Un altro racconto, tratto sempre dal folklore giapponese, narra di un boscaiolo che venne svegliato da un forte rumore che credeva fosse un terremoto. Quando l’uomo controllò vicino a casa, vide che nella terra prima piatta era apparsa una montagna. Il boscaiolo rimase stupito dalla misteriosa esistenza della montagna e la chiamò Fuji-Yama o “Montagna che non muore mai”.

La montagna Fuji, come spesso accade nelle varie culture, è anche un luogo sacro.  Lungo i suoi pendii è raggiungibile il santuario Fujiyoshida Sengen, tramite una scalinata di 500 gradini affiancata da lanterne in pietre. Durante il Periodo Edo (1603-1868) questo luogo rappresentava il punto di partenza per i pellegrini e gli scalatori che si avventuravano sulla montagna. Ancora oggi alcuni escursionisti si fermano a pregare lì prima di affrontare il cammino di 19 chilometri che conduce alla vetta.

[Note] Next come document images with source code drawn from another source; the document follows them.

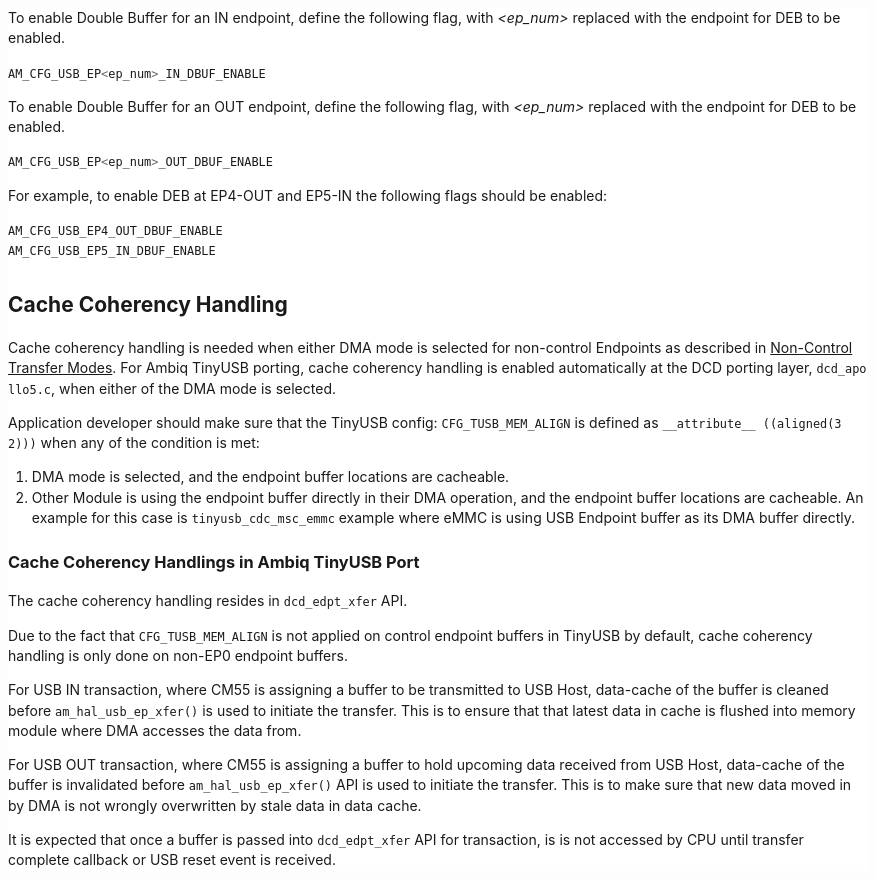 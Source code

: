 To enable Double Buffer for an IN endpoint, define the following flag, with *<ep_num>* replaced with the endpoint for DEB to be enabled.

``` c
AM_CFG_USB_EP<ep_num>_IN_DBUF_ENABLE
```

To enable Double Buffer for an OUT endpoint, define the following flag, with *<ep_num>* replaced with the endpoint for DEB to be enabled.

``` c
AM_CFG_USB_EP<ep_num>_OUT_DBUF_ENABLE
```

For example, to enable DEB at EP4-OUT and EP5-IN the following flags should be enabled:

``` c
AM_CFG_USB_EP4_OUT_DBUF_ENABLE
AM_CFG_USB_EP5_IN_DBUF_ENABLE
```

## Cache Coherency Handling

<a name="cache-coherency-handling"></a>

Cache coherency handling is needed when either DMA mode is selected for non-control Endpoints as described in [Non-Control Transfer Modes](#non-control-transfer-modes). For Ambiq TinyUSB porting, cache coherency handling is enabled automatically at the DCD porting layer, `dcd_apollo5.c`, when either of the DMA mode is selected.

Application developer should make sure that the TinyUSB config: `CFG_TUSB_MEM_ALIGN` is defined as `__attribute__ ((aligned(32)))` when any of the condition is met:

1. DMA mode is selected, and the endpoint buffer locations are cacheable.
1. Other Module is using the endpoint buffer directly in their DMA operation, and the endpoint buffer locations are cacheable. An example for this case is `tinyusb_cdc_msc_emmc` example where eMMC is using USB Endpoint buffer as its DMA buffer directly.

### Cache Coherency Handlings in Ambiq TinyUSB Port

<a name="cache-coherency-handlings-in-ambiq-tinyusb-port"></a>

The cache coherency handling resides in `dcd_edpt_xfer` API.

Due to the fact that `CFG_TUSB_MEM_ALIGN` is not applied on control endpoint buffers in TinyUSB by default, cache coherency handling is only done on non-EP0 endpoint buffers.

For USB IN transaction, where CM55 is assigning a buffer to be transmitted to USB Host, data-cache of the buffer is cleaned before `am_hal_usb_ep_xfer()` is used to initiate the transfer. This is to ensure that that latest data in cache is flushed into memory module where DMA accesses the data from.

For USB OUT transaction, where CM55 is assigning a buffer to hold upcoming data received from USB Host, data-cache of the buffer is invalidated before `am_hal_usb_ep_xfer()` API is used to initiate the transfer. This is to make sure that new data moved in by DMA is not wrongly overwritten by stale data in data cache.

It is expected that once a buffer is passed into `dcd_edpt_xfer` API for transaction, is is not accessed by CPU until transfer complete callback or USB reset event is received.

Questo luogo sacro è uno dei tantissimi santuari Sengen sparsi in tutto il Giappone e dedicati alla principessa Konohanasakuya, la divinità shintoista associata al Monte Fuji. Il termine Sengen si riferisce a un’antica pratica del buddismo shintoista di venerare i vulcani e per questo ancora oggi vulcani e montagne sacre presentano alla loro base tali santuari.